I bought a cheapo $50 usb/firewire enclosure at CompUSA, stuck in a very cheap Maxtor 200GB drive and started having problems.
I couldn't identify the chipset on my Mac, but XP did well with the properties tab on the drive manager utility. It's a
Prolific PL3507 Combo Device (1394-ATAPI rev1.10) IEEE 1394 SBP2 DeviceThe Taiwanese vendor site has been rumored to have firmware updates in the past, but as of today there are none listed.
Searching the net I found several similar loooking enclosures sold under different names, typically from $50-$80.
Other web searches found bad news on every front with both the Maxtor drive and this chipset. The Maxtors don't seem to work that well in Firewire enclosures, and this ATA-Firewire bridge chipset is notoriously problematic under every possible OS. So the enclosure is going back to CompUSA.
When I pulled the drive from the enclosure, the enclosure felt cool to the touch. The drive, however, was too hot to hold. It even smelled slighly burnt. Although the enclosure has an aluminum exterior, the innards are plastic. There is no conductive channel between the drive and the enclosure. The extereme heat alone may have caused the problems I was seeing. I suspect the drive would have died within a few weeks.

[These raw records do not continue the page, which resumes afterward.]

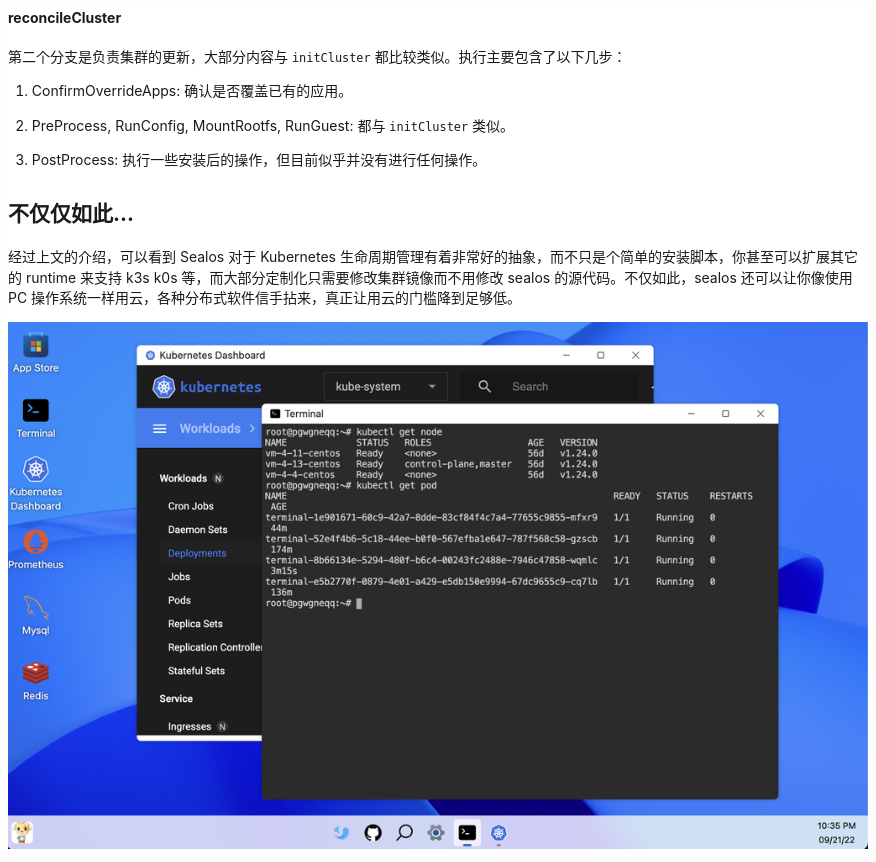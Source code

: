 #### reconcileCluster

第二个分支是负责集群的更新，大部分内容与 `initCluster` 都比较类似。执行主要包含了以下几步：

1. ConfirmOverrideApps: 确认是否覆盖已有的应用。

2. PreProcess, RunConfig, MountRootfs, RunGuest: 都与 `initCluster` 类似。

3. PostProcess: 执行一些安装后的操作，但目前似乎并没有进行任何操作。

## 不仅仅如此...

经过上文的介绍，可以看到 Sealos 对于 Kubernetes 生命周期管理有着非常好的抽象，而不只是个简单的安装脚本，你甚至可以扩展其它的 runtime 来支持 k3s k0s 等，而大部分定制化只需要修改集群镜像而不用修改 sealos 的源代码。不仅如此，sealos 还可以让你像使用 PC 操作系统一样用云，各种分布式软件信手拈来，真正让用云的门槛降到足够低。

![](/asset/sealos-ramp-up/1ef54cfebd1c76bc8ecfd9897f9f127107b6e555.png)
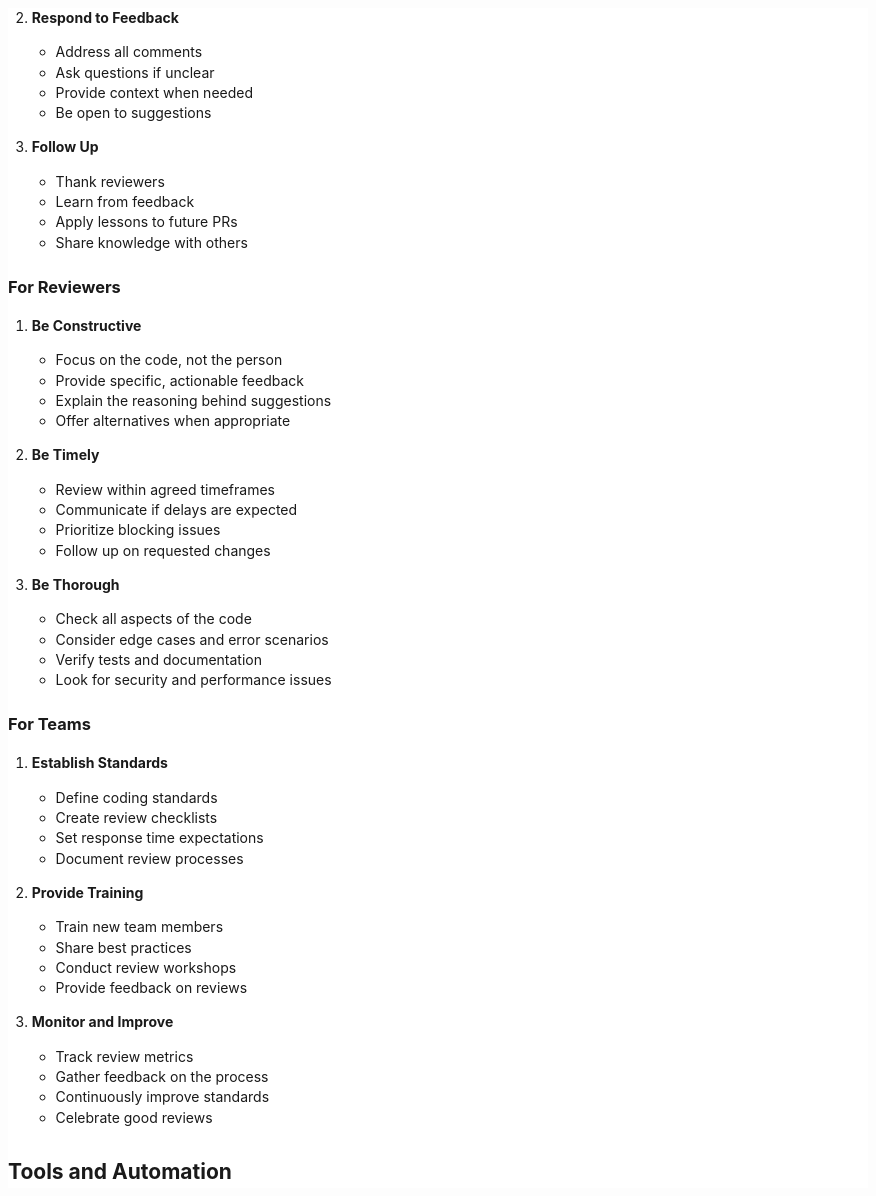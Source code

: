 2. **Respond to Feedback**
   - Address all comments
   - Ask questions if unclear
   - Provide context when needed
   - Be open to suggestions

3. **Follow Up**
   - Thank reviewers
   - Learn from feedback
   - Apply lessons to future PRs
   - Share knowledge with others

### For Reviewers

1. **Be Constructive**
   - Focus on the code, not the person
   - Provide specific, actionable feedback
   - Explain the reasoning behind suggestions
   - Offer alternatives when appropriate

2. **Be Timely**
   - Review within agreed timeframes
   - Communicate if delays are expected
   - Prioritize blocking issues
   - Follow up on requested changes

3. **Be Thorough**
   - Check all aspects of the code
   - Consider edge cases and error scenarios
   - Verify tests and documentation
   - Look for security and performance issues

### For Teams

1. **Establish Standards**
   - Define coding standards
   - Create review checklists
   - Set response time expectations
   - Document review processes

2. **Provide Training**
   - Train new team members
   - Share best practices
   - Conduct review workshops
   - Provide feedback on reviews

3. **Monitor and Improve**
   - Track review metrics
   - Gather feedback on the process
   - Continuously improve standards
   - Celebrate good reviews

## Tools and Automation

Firewire is clearly problematic. I wonder if the technology is fundamentally flawed -- Apple has had problems with these drives under OS X since day one. Maybe that's why the new iMac only supports Firewire 400 and not Firewire 800. Perhaps Apple is resigned to switching to USB 2 or a future alternative.
PS. After scanning the Macintouch Firewire report I'm thinking I don't want to attach anything but the most costly and exotic blessed firewire device with cables from heaven to my lowly iBook.